Search the entries for lines that contain the word "dari", and report each one found.
━━━━━━━━━━━━━━━━━━━━━━━━━━━━━━
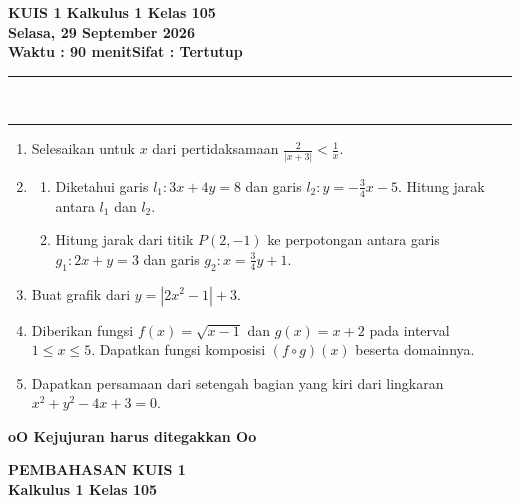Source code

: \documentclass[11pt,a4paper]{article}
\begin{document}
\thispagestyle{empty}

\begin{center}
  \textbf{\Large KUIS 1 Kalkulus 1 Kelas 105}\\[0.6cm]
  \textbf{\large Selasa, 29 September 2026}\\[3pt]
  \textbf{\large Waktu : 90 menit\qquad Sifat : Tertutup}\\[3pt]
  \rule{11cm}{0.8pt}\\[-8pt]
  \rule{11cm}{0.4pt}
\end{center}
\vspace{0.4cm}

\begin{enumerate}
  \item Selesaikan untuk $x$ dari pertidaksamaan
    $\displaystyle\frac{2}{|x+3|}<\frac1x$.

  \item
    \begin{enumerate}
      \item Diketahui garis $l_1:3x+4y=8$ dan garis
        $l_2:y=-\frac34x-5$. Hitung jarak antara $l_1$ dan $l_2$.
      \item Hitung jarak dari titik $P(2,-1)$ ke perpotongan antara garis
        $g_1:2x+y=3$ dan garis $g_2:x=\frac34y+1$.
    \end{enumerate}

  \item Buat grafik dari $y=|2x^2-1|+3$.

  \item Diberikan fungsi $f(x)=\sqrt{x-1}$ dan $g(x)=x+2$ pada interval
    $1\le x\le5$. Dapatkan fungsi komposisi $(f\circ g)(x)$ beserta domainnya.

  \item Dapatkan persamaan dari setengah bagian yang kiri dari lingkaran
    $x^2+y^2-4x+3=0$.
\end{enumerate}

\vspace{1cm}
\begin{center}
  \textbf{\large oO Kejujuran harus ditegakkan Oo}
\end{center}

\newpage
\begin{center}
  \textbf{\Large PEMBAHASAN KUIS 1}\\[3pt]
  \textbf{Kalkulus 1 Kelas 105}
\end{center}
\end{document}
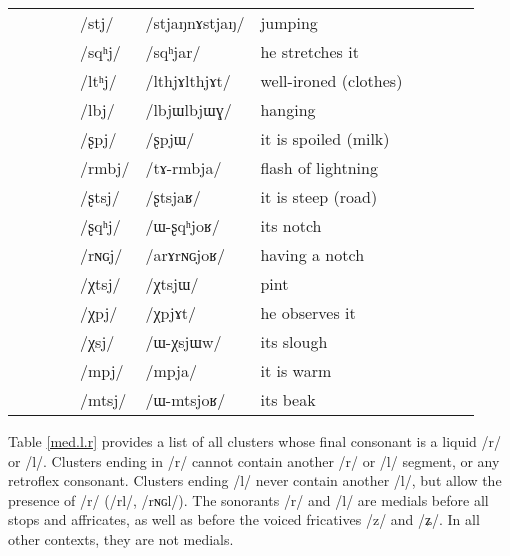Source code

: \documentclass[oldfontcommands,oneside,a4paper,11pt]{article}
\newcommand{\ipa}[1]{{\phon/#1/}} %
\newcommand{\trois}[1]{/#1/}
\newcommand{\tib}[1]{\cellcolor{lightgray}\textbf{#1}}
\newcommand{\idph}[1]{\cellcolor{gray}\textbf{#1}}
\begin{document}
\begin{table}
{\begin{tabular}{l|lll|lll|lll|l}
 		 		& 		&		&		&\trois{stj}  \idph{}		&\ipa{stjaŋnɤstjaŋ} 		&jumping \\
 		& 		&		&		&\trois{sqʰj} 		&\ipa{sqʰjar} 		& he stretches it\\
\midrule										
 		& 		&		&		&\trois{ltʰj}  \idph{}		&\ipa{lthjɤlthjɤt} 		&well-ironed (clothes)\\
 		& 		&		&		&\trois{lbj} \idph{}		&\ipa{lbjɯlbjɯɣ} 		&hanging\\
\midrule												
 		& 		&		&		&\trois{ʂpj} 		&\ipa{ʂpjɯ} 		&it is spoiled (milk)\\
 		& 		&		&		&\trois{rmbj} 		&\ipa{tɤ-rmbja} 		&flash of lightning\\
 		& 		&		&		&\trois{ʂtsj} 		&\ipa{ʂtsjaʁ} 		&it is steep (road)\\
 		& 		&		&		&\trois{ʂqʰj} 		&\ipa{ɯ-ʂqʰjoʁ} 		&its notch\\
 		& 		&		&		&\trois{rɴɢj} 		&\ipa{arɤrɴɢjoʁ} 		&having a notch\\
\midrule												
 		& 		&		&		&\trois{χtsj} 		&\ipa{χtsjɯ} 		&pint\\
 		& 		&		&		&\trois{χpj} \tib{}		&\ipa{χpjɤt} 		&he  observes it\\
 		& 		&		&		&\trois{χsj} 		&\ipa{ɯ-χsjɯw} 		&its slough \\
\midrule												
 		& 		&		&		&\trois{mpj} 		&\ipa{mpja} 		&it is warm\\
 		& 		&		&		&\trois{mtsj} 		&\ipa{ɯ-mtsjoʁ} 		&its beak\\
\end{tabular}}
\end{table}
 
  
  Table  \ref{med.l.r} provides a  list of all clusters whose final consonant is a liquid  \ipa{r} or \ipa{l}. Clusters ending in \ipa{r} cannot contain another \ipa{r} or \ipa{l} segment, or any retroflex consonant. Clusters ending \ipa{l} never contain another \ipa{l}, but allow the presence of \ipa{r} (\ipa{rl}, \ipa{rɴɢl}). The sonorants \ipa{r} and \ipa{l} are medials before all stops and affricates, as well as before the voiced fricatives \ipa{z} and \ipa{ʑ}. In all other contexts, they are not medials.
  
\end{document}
━━━━━━━━━━━━━━━━━━━━━━━━━━━━━━
- [ANSWER SPACE]
  \item Selesaikan untuk $x$ dari pertidaksamaan
      \item Hitung jarak dari titik $P(2,-1)$ ke perpotongan antara garis
  \item Buat grafik dari $y=|2x^2-1|+3$.
  \item Dapatkan persamaan dari setengah bagian yang kiri dari lingkaran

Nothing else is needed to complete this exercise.